Entonces, si la verdad acerca del cáncer de Chávez va en contra de los intereses políticos del momento, esa verdad pasa a ser una mentira. Y la mentira acerca de la recuperación de la salud de Chávez pasa a ser la verdad.

Es en este contexto que hay que ver las insólitas contradicciones de Nicolás Maduro, Diosdado Cabello. Elías Jaua y otros altos funcionarios del gobierno venezolano. Hasta tres días antes del mas reciente anuncio sobre otra operación en Cuba, Maduro andaba proclamando a los cuatro vientos que Chávez estaba en Cuba disfrutando de “una excelente salud”. Así también otros voceros oficiales. Y esa fue la “verdad” que transmitieron por el planeta la mayoría de los medios de comunicación.

Y, ¿qué pasó a los tres días después de que por enésima vez todos los subalternos de Chávez reafirmaron que estaba curado definitivamente? Que al personaje le tocó reconocer que “el cáncer había reaparecido”. Si claro, el cáncer reapareció en tres días, y la cirugía de urgencia que le tienen que hacer al tumor que le comprime la espina dorsal fue una emergencia de las últimas horas. Si claro.

Pero lo mas patético de todo es que esta contradicción se ha dado varias veces en el último año y medio. En otra ocasión, cuando también rondaban los rumores acerca del deterioro de la enfermedad de Chávez, Maduro, Cabello y compañía declararon que se trataba de calumnias de la oposición y que su jefe ya estaba completamente curado. Apenas unos minutos después de estas declaraciones el propio Chávez se vio forzado a reconocer que por problemas de salud volvía a Cuba para una nueva operación. En este caso la verdad se volvió mentira en cuestión no de tres días sino de minutos.

En el mundo marxista la verdad se convierte en mentira y la mentira en verdad con inusitada rapidez. Las verdades y las mentiras están completamente subordinadas a las cambiantes tácticas y estrategias políticas que demanda cada momento.

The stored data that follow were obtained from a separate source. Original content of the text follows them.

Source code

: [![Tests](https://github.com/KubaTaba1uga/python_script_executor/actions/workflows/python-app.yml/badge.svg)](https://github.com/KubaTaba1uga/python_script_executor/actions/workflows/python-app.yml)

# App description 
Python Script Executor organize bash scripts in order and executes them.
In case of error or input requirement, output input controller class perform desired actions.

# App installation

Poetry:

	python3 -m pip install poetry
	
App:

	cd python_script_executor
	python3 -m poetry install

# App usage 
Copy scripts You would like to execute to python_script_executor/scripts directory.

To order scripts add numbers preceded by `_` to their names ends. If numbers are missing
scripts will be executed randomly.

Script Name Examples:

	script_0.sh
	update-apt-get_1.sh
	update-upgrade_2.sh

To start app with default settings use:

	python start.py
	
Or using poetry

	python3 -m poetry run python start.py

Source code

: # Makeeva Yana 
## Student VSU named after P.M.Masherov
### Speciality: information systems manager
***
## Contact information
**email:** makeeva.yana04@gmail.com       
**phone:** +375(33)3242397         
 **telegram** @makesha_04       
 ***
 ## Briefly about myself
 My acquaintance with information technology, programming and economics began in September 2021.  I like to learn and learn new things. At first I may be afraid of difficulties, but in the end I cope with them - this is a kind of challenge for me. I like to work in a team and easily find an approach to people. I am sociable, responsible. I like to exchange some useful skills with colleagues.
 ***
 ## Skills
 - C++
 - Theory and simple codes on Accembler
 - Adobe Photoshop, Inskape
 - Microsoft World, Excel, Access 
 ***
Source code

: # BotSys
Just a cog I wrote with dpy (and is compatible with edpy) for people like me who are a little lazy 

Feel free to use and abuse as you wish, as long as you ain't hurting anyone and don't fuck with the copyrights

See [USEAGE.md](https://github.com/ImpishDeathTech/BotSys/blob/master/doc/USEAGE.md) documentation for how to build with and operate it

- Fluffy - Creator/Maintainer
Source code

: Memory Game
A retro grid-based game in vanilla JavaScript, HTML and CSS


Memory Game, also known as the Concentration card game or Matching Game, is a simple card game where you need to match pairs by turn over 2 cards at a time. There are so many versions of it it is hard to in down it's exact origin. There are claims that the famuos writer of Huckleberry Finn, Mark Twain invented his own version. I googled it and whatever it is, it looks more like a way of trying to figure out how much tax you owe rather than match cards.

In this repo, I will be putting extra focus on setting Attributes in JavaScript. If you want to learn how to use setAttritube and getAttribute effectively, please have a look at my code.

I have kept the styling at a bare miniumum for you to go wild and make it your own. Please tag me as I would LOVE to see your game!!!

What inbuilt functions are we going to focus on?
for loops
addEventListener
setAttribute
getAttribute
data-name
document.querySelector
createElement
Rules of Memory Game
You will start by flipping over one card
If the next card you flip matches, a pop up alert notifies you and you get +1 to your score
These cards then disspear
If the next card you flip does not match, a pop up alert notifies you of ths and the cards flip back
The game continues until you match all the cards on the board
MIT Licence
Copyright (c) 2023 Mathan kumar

Pero resulta que en el mundo real hay verdades y hay mentiras que no dependen de conveniencias políticas. En lo relacionado con el cáncer de Chávez, una de las verdades es que su enfermedad se ha agravado desde que se la descubrieron hace año y medio y que el paciente está actualmente en una fase terminal. La otra verdad es que Chávez, Maduro y el resto de fanfarrones engañaron a los venezolanos y al mundo sobre la evolución de la enfermedad. Esas dos son las únicas verdades de este cuento, las que nunca salieron a la luz en la versión marxista oficial, una versión diseñada especialmente para zombis y periodistas despistados.